Exercise material -
....................

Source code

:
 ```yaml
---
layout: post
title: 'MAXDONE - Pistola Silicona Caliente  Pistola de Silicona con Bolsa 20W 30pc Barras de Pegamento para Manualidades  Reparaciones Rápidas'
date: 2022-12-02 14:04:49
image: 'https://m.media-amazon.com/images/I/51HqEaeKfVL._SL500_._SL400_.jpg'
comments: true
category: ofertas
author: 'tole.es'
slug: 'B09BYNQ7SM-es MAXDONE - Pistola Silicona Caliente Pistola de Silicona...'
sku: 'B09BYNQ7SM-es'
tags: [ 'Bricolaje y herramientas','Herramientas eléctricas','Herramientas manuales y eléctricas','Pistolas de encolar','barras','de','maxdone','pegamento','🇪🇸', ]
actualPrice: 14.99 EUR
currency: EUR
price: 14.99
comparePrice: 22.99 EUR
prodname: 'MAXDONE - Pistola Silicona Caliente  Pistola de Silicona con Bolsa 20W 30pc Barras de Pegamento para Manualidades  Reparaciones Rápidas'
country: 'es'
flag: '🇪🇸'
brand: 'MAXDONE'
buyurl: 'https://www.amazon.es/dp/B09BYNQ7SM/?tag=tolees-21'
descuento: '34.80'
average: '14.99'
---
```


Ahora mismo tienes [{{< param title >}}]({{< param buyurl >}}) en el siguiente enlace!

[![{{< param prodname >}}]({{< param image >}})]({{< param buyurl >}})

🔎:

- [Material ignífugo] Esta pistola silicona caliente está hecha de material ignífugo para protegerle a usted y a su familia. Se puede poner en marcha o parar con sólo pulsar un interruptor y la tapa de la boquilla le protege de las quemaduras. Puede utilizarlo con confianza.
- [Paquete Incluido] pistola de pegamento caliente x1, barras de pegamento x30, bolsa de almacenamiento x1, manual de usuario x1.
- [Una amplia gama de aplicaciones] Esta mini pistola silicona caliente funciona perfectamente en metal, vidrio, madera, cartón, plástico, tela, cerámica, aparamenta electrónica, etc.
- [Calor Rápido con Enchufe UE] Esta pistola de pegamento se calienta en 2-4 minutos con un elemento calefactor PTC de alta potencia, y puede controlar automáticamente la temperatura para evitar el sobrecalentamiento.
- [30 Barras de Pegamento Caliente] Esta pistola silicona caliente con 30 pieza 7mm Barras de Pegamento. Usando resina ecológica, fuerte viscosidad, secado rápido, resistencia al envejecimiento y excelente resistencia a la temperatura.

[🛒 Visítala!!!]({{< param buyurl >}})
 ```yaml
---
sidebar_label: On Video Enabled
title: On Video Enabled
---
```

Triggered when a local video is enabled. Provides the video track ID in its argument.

....................

Description of the task - Would you please copy all lines in the data that contain the word "Rápidas"?

Answer space -
title: 'MAXDONE - Pistola Silicona Caliente  Pistola de Silicona con Bolsa 20W 30pc Barras de Pegamento para Manualidades  Reparaciones Rápidas'
prodname: 'MAXDONE - Pistola Silicona Caliente  Pistola de Silicona con Bolsa 20W 30pc Barras de Pegamento para Manualidades  Reparaciones Rápidas'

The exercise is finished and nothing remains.